By TreeLiving
The demand for rhinoceros horns in traditional Chinese medicine has led not only to the poaching of the endangered animals, but the theft of horns from animals in museums. Bile from bears is also an ingredient used in Chinese medicine, as a fever suppressant. The bile is cruelly extracted from bears in cages via holes punched in their bodies, a “harvesting t echnique” that is approved by the Chinese government.
The Guardian reports that practitioners of traditional Chinese medicine are now joining with animal rights activists to call for an end to bear-bile farming.
About 242 types of medicine, including tanreqing for lowering fever in children, are produced from bear bile. The bear-bile industry is described as secretive though there are an estimated to 96 farms in China, with about 10,000 to 20,000 bears. One bear produces about 6 1/2 pounds of bile per year, which is worth about 12,000 yuan or just under $2,000 at wholesale prices, or more when marketed directly to hospitals and buyers. One company, the Shanghai-based Kaibao, is thought to take about half of all the bile.

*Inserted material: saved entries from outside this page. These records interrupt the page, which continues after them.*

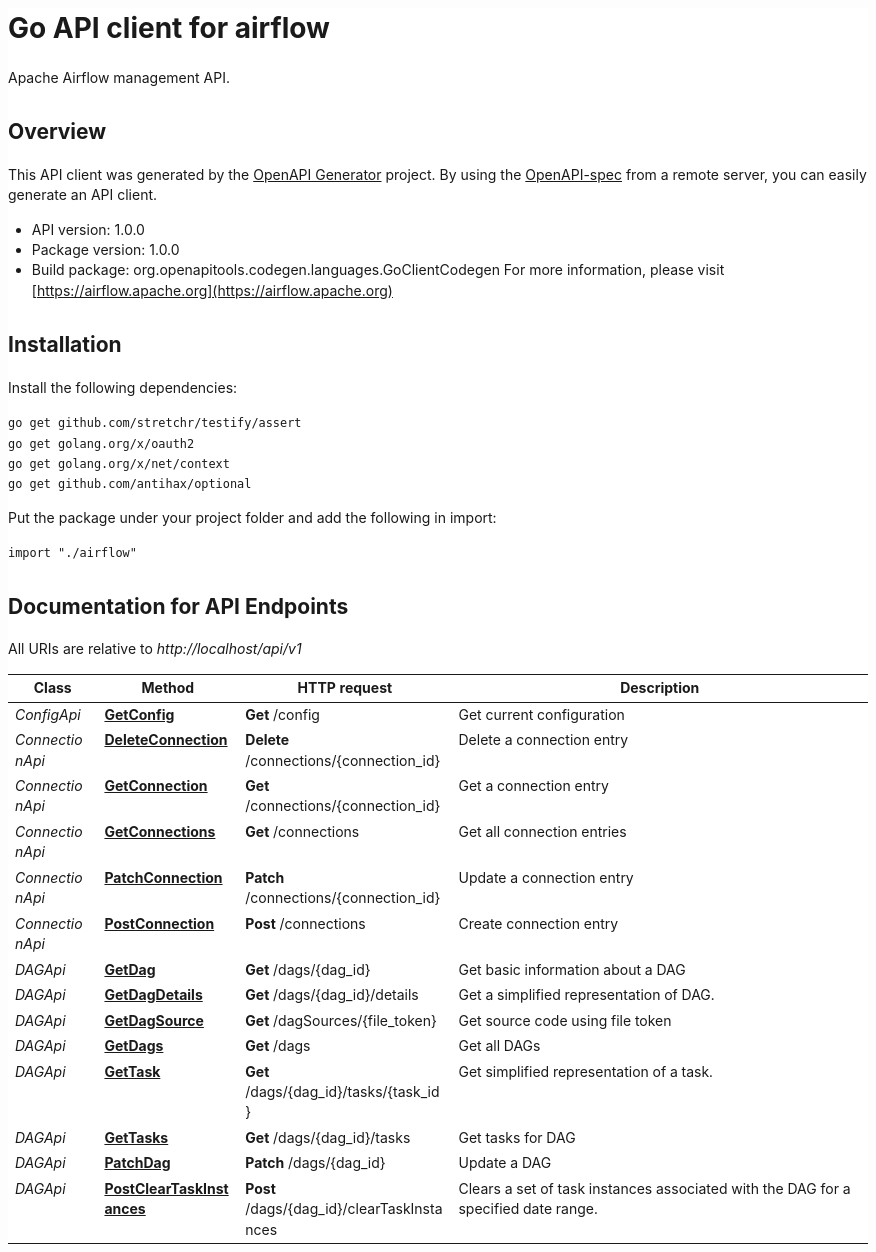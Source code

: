 # Go API client for airflow

Apache Airflow management API.

## Overview
This API client was generated by the [OpenAPI Generator](https://openapi-generator.tech) project.  By using the [OpenAPI-spec](https://www.openapis.org/) from a remote server, you can easily generate an API client.

- API version: 1.0.0
- Package version: 1.0.0
- Build package: org.openapitools.codegen.languages.GoClientCodegen
For more information, please visit [https://airflow.apache.org](https://airflow.apache.org)

## Installation

Install the following dependencies:

```shell
go get github.com/stretchr/testify/assert
go get golang.org/x/oauth2
go get golang.org/x/net/context
go get github.com/antihax/optional
```

Put the package under your project folder and add the following in import:

```golang
import "./airflow"
```

## Documentation for API Endpoints

All URIs are relative to *http://localhost/api/v1*

Class | Method | HTTP request | Description
------------ | ------------- | ------------- | -------------
*ConfigApi* | [**GetConfig**](docs/ConfigApi.md#getconfig) | **Get** /config | Get current configuration
*ConnectionApi* | [**DeleteConnection**](docs/ConnectionApi.md#deleteconnection) | **Delete** /connections/{connection_id} | Delete a connection entry
*ConnectionApi* | [**GetConnection**](docs/ConnectionApi.md#getconnection) | **Get** /connections/{connection_id} | Get a connection entry
*ConnectionApi* | [**GetConnections**](docs/ConnectionApi.md#getconnections) | **Get** /connections | Get all connection entries
*ConnectionApi* | [**PatchConnection**](docs/ConnectionApi.md#patchconnection) | **Patch** /connections/{connection_id} | Update a connection entry
*ConnectionApi* | [**PostConnection**](docs/ConnectionApi.md#postconnection) | **Post** /connections | Create connection entry
*DAGApi* | [**GetDag**](docs/DAGApi.md#getdag) | **Get** /dags/{dag_id} | Get basic information about a DAG
*DAGApi* | [**GetDagDetails**](docs/DAGApi.md#getdagdetails) | **Get** /dags/{dag_id}/details | Get a simplified representation of DAG.
*DAGApi* | [**GetDagSource**](docs/DAGApi.md#getdagsource) | **Get** /dagSources/{file_token} | Get source code using file token
*DAGApi* | [**GetDags**](docs/DAGApi.md#getdags) | **Get** /dags | Get all DAGs
*DAGApi* | [**GetTask**](docs/DAGApi.md#gettask) | **Get** /dags/{dag_id}/tasks/{task_id} | Get simplified representation of a task.
*DAGApi* | [**GetTasks**](docs/DAGApi.md#gettasks) | **Get** /dags/{dag_id}/tasks | Get tasks for DAG
*DAGApi* | [**PatchDag**](docs/DAGApi.md#patchdag) | **Patch** /dags/{dag_id} | Update a DAG
*DAGApi* | [**PostClearTaskInstances**](docs/DAGApi.md#postcleartaskinstances) | **Post** /dags/{dag_id}/clearTaskInstances | Clears a set of task instances associated with the DAG for a specified date range.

Bear-bile farming began in North Korea in the 1980s before spreading to China and Vietnam. After an international outcry, it was banned in Vietnam in 2005 but has taken root in Laos, one of the poorest countries in southeast Asia. The Telegraph describes the conditions of the bears on one farm:
In the wild an adult black bear would roam across a territory 100 square miles in size, but here, in the Luang Prabang farm, they are confined in barred enclosures measuring 15 sq ft. Some of the animals cannot stand fully upright and some display the repetitive swaying movements of severe stress. Most also have mange, and scratch incessantly at their patchy fur. Despite the 100F heat outside, there is no water in any of the cages.
Disturbing as all this is to witness, these bears are luckier than others. In some bile farms the bears live with a catheter inserted into their gall bladder. To enable farmers to extract the bile without risk of attack, the animals are often confined in ‘crush cages’ so tight that they can hardly move at all. A bear in a well-run zoo or safari park can live for up to 35 years. Most bile-farm bears are unlikely to survive much beyond eight years, according to Free the Bears.
Gao Yimin, a professor at Capital Medical University, is quoted by the Guardian as saying that synthetic materials are similarly effective and even safer than bear bile, and that the cruel technique used to obtain it “actually reduces the effectiveness of the gall and is harmful to human health.” Toby Zhang, external affairs director of an NGO, cites research by Chengdu military scientists that “found that 100% of farmed bears were suffering from infections and other ailments despite being pumped full of antibiotics.” In addition, more than a third of the bears who are rescued die of liver cancer, meaning that the bile may contain carcinogens.
There are thousands of drug stores in China; about forty have agreed to stop stocking medicines made from bear bile and join campaign against its use. This support is a “major step forward,” as Jill Robinson, the founder of Animals Asia, says. She has been campaigning to end bear-bile farming since 1995. It remains unclear if the Chinese government will respond to the campaign, as Chinese authorities have a “long-standing desire to protect traditional medicine” and are concerned about the consequences of closing the industry, from finding “vast shelters or mass euthanasia” for the bears to new jobs for the workers.
But read the Telegraph‘s description of how the bile is taken from anesthetized bears and it becomes all too clear why bear-bile farming should be banned in Laos, in China and everywhere.